> [TRY IT]: Without including any pictures, reproduce the full listing exactly.

> [THE INPUT]:
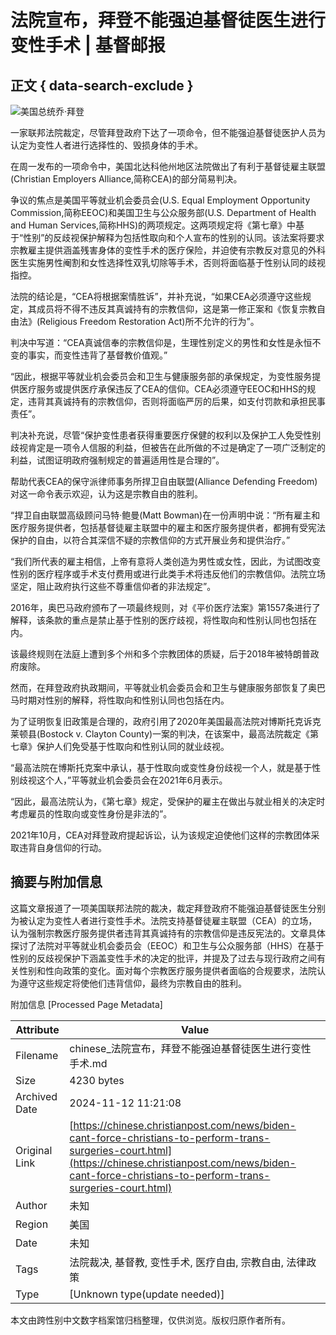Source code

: # 法院宣布，拜登不能强迫基督徒医生进行变性手术 | 基督邮报

## 正文 { data-search-exclude }


![美国总统乔·拜登](https://cdn-chinese.christianpost.com/files/cache/image/1/64/16460_w_935_624.jpg)

一家联邦法院裁定，尽管拜登政府下达了一项命令，但不能强迫基督徒医护人员为认定为变性人者进行选择性的、毁损身体的手术。

在周一发布的一项命令中，美国北达科他州地区法院做出了有利于基督徒雇主联盟(Christian Employers Alliance,简称CEA)的部分简易判决。

争议的焦点是美国平等就业机会委员会(U.S. Equal Employment Opportunity Commission,简称EEOC)和美国卫生与公众服务部(U.S. Department of Health and Human Services,简称HHS)的两项规定。这两项规定将《第七章》中基于“性别”的反歧视保护解释为包括性取向和个人宣布的性别的认同。该法案将要求宗教雇主提供涵盖残害身体的变性手术的医疗保险，并迫使有宗教反对意见的外科医生实施男性阉割和女性选择性双乳切除等手术，否则将面临基于性别认同的歧视指控。

法院的结论是，“CEA将根据案情胜诉”，并补充说，“如果CEA必须遵守这些规定，其成员将不得不违反其真诚持有的宗教信仰，这是第一修正案和《恢复宗教自由法》(Religious Freedom Restoration Act)所不允许的行为”。

判决中写道：“CEA真诚信奉的宗教信仰是，生理性别定义的男性和女性是永恒不变的事实，而变性违背了基督教价值观。”

“因此，根据平等就业机会委员会和卫生与健康服务部的承保规定，为变性服务提供医疗服务或提供医疗承保违反了CEA的信仰。CEA必须遵守EEOC和HHS的规定，违背其真诚持有的宗教信仰，否则将面临严厉的后果，如支付罚款和承担民事责任”。

判决补充说，尽管“保护变性患者获得重要医疗保健的权利以及保护工人免受性别歧视肯定是一项令人信服的利益，但被告在此所做的不过是确定了一项广泛制定的利益，试图证明政府强制规定的普遍适用性是合理的”。

帮助代表CEA的保守派律师事务所捍卫自由联盟(Alliance Defending Freedom)对这一命令表示欢迎，认为这是宗教自由的胜利。

“捍卫自由联盟高级顾问马特·鲍曼(Matt Bowman)在一份声明中说：“所有雇主和医疗服务提供者，包括基督徒雇主联盟中的雇主和医疗服务提供者，都拥有受宪法保护的自由，以符合其深信不疑的宗教信仰的方式开展业务和提供治疗。”

“我们所代表的雇主相信，上帝有意将人类创造为男性或女性，因此，为试图改变性别的医疗程序或手术支付费用或进行此类手术将违反他们的宗教信仰。法院立场坚定，阻止政府执行这些不尊重信仰者的非法规定”。

2016年，奥巴马政府颁布了一项最终规则，对《平价医疗法案》第1557条进行了解释，该条款的重点是禁止基于性别的医疗歧视，将性取向和性别认同也包括在内。

该最终规则在法庭上遭到多个州和多个宗教团体的质疑，后于2018年被特朗普政府废除。

然而，在拜登政府执政期间，平等就业机会委员会和卫生与健康服务部恢复了奥巴马时期对性别的解释，将性取向和性别认同也包括在内。

为了证明恢复旧政策是合理的，政府引用了2020年美国最高法院对博斯托克诉克莱顿县(Bostock v. Clayton County)一案的判决，在该案中，最高法院裁定《第七章》保护人们免受基于性取向和性别认同的就业歧视。

“最高法院在博斯托克案中承认，基于性取向或变性身份歧视一个人，就是基于性别歧视这个人，”平等就业机会委员会在2021年6月表示。

“因此，最高法院认为，《第七章》规定，受保护的雇主在做出与就业相关的决定时考虑雇员的性取向或变性身份是非法的”。

2021年10月，CEA对拜登政府提起诉讼，认为该规定迫使他们这样的宗教团体采取违背自身信仰的行动。

## 摘要与附加信息

<!-- tcd_abstract -->
这篇文章报道了一项美国联邦法院的裁决，裁定拜登政府不能强迫基督徒医生分别为被认定为变性人者进行变性手术。法院支持基督徒雇主联盟（CEA）的立场，认为强制宗教医疗服务提供者违背其真诚持有的宗教信仰是违反宪法的。文章具体探讨了法院对平等就业机会委员会（EEOC）和卫生与公众服务部（HHS）在基于性别的反歧视保护下涵盖变性手术的决定的批评，并提及了过去与现行政府之间有关性别和性向政策的变化。面对每个宗教医疗服务提供者面临的合规要求，法院认为遵守这些规定将使他们违背信仰，最终为宗教自由的胜利。
<!-- tcd_abstract_end -->

附加信息 [Processed Page Metadata]

| Attribute       | Value                                  |
|-----------------|----------------------------------------|
| Filename        | chinese_法院宣布，拜登不能强迫基督徒医生进行变性手术.md                             |
| Size            | 4230 bytes                           |
| Archived Date   | 2024-11-12 11:21:08                             |
| Original Link   | [https://chinese.christianpost.com/news/biden-cant-force-christians-to-perform-trans-surgeries-court.html](https://chinese.christianpost.com/news/biden-cant-force-christians-to-perform-trans-surgeries-court.html)                       |
| Author          | 未知                               |
| Region          | 美国                               |
| Date            | 未知                                 |
| Tags            | 法院裁决, 基督教, 变性手术, 医疗自由, 宗教自由, 法律政策                                 |
| Type            | [Unknown type(update needed)]                                 |
<!-- tcd_table_end -->

本文由跨性别中文数字档案馆归档整理，仅供浏览。版权归原作者所有。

> [RESULT]:
Source code

: # 法院宣布，拜登不能强迫基督徒医生进行变性手术 | 基督邮报

## 正文 { data-search-exclude }


![美国总统乔·拜登](https://cdn-chinese.christianpost.com/files/cache/image/1/64/16460_w_935_624.jpg)

一家联邦法院裁定，尽管拜登政府下达了一项命令，但不能强迫基督徒医护人员为认定为变性人者进行选择性的、毁损身体的手术。

在周一发布的一项命令中，美国北达科他州地区法院做出了有利于基督徒雇主联盟(Christian Employers Alliance,简称CEA)的部分简易判决。

争议的焦点是美国平等就业机会委员会(U.S. Equal Employment Opportunity Commission,简称EEOC)和美国卫生与公众服务部(U.S. Department of Health and Human Services,简称HHS)的两项规定。这两项规定将《第七章》中基于“性别”的反歧视保护解释为包括性取向和个人宣布的性别的认同。该法案将要求宗教雇主提供涵盖残害身体的变性手术的医疗保险，并迫使有宗教反对意见的外科医生实施男性阉割和女性选择性双乳切除等手术，否则将面临基于性别认同的歧视指控。

法院的结论是，“CEA将根据案情胜诉”，并补充说，“如果CEA必须遵守这些规定，其成员将不得不违反其真诚持有的宗教信仰，这是第一修正案和《恢复宗教自由法》(Religious Freedom Restoration Act)所不允许的行为”。

判决中写道：“CEA真诚信奉的宗教信仰是，生理性别定义的男性和女性是永恒不变的事实，而变性违背了基督教价值观。”

“因此，根据平等就业机会委员会和卫生与健康服务部的承保规定，为变性服务提供医疗服务或提供医疗承保违反了CEA的信仰。CEA必须遵守EEOC和HHS的规定，违背其真诚持有的宗教信仰，否则将面临严厉的后果，如支付罚款和承担民事责任”。

判决补充说，尽管“保护变性患者获得重要医疗保健的权利以及保护工人免受性别歧视肯定是一项令人信服的利益，但被告在此所做的不过是确定了一项广泛制定的利益，试图证明政府强制规定的普遍适用性是合理的”。

帮助代表CEA的保守派律师事务所捍卫自由联盟(Alliance Defending Freedom)对这一命令表示欢迎，认为这是宗教自由的胜利。

“捍卫自由联盟高级顾问马特·鲍曼(Matt Bowman)在一份声明中说：“所有雇主和医疗服务提供者，包括基督徒雇主联盟中的雇主和医疗服务提供者，都拥有受宪法保护的自由，以符合其深信不疑的宗教信仰的方式开展业务和提供治疗。”

“我们所代表的雇主相信，上帝有意将人类创造为男性或女性，因此，为试图改变性别的医疗程序或手术支付费用或进行此类手术将违反他们的宗教信仰。法院立场坚定，阻止政府执行这些不尊重信仰者的非法规定”。

2016年，奥巴马政府颁布了一项最终规则，对《平价医疗法案》第1557条进行了解释，该条款的重点是禁止基于性别的医疗歧视，将性取向和性别认同也包括在内。

该最终规则在法庭上遭到多个州和多个宗教团体的质疑，后于2018年被特朗普政府废除。

然而，在拜登政府执政期间，平等就业机会委员会和卫生与健康服务部恢复了奥巴马时期对性别的解释，将性取向和性别认同也包括在内。

为了证明恢复旧政策是合理的，政府引用了2020年美国最高法院对博斯托克诉克莱顿县(Bostock v. Clayton County)一案的判决，在该案中，最高法院裁定《第七章》保护人们免受基于性取向和性别认同的就业歧视。

“最高法院在博斯托克案中承认，基于性取向或变性身份歧视一个人，就是基于性别歧视这个人，”平等就业机会委员会在2021年6月表示。

“因此，最高法院认为，《第七章》规定，受保护的雇主在做出与就业相关的决定时考虑雇员的性取向或变性身份是非法的”。

2021年10月，CEA对拜登政府提起诉讼，认为该规定迫使他们这样的宗教团体采取违背自身信仰的行动。

## 摘要与附加信息

<!-- tcd_abstract -->
这篇文章报道了一项美国联邦法院的裁决，裁定拜登政府不能强迫基督徒医生分别为被认定为变性人者进行变性手术。法院支持基督徒雇主联盟（CEA）的立场，认为强制宗教医疗服务提供者违背其真诚持有的宗教信仰是违反宪法的。文章具体探讨了法院对平等就业机会委员会（EEOC）和卫生与公众服务部（HHS）在基于性别的反歧视保护下涵盖变性手术的决定的批评，并提及了过去与现行政府之间有关性别和性向政策的变化。面对每个宗教医疗服务提供者面临的合规要求，法院认为遵守这些规定将使他们违背信仰，最终为宗教自由的胜利。
<!-- tcd_abstract_end -->

附加信息 [Processed Page Metadata]

| Attribute       | Value                                  |
|-----------------|----------------------------------------|
| Filename        | chinese_法院宣布，拜登不能强迫基督徒医生进行变性手术.md                             |
| Size            | 4230 bytes                           |
| Archived Date   | 2024-11-12 11:21:08                             |
| Original Link   | [https://chinese.christianpost.com/news/biden-cant-force-christians-to-perform-trans-surgeries-court.html](https://chinese.christianpost.com/news/biden-cant-force-christians-to-perform-trans-surgeries-court.html)                       |
| Author          | 未知                               |
| Region          | 美国                               |
| Date            | 未知                                 |
| Tags            | 法院裁决, 基督教, 变性手术, 医疗自由, 宗教自由, 法律政策                                 |
| Type            | [Unknown type(update needed)]                                 |
<!-- tcd_table_end -->

本文由跨性别中文数字档案馆归档整理，仅供浏览。版权归原作者所有。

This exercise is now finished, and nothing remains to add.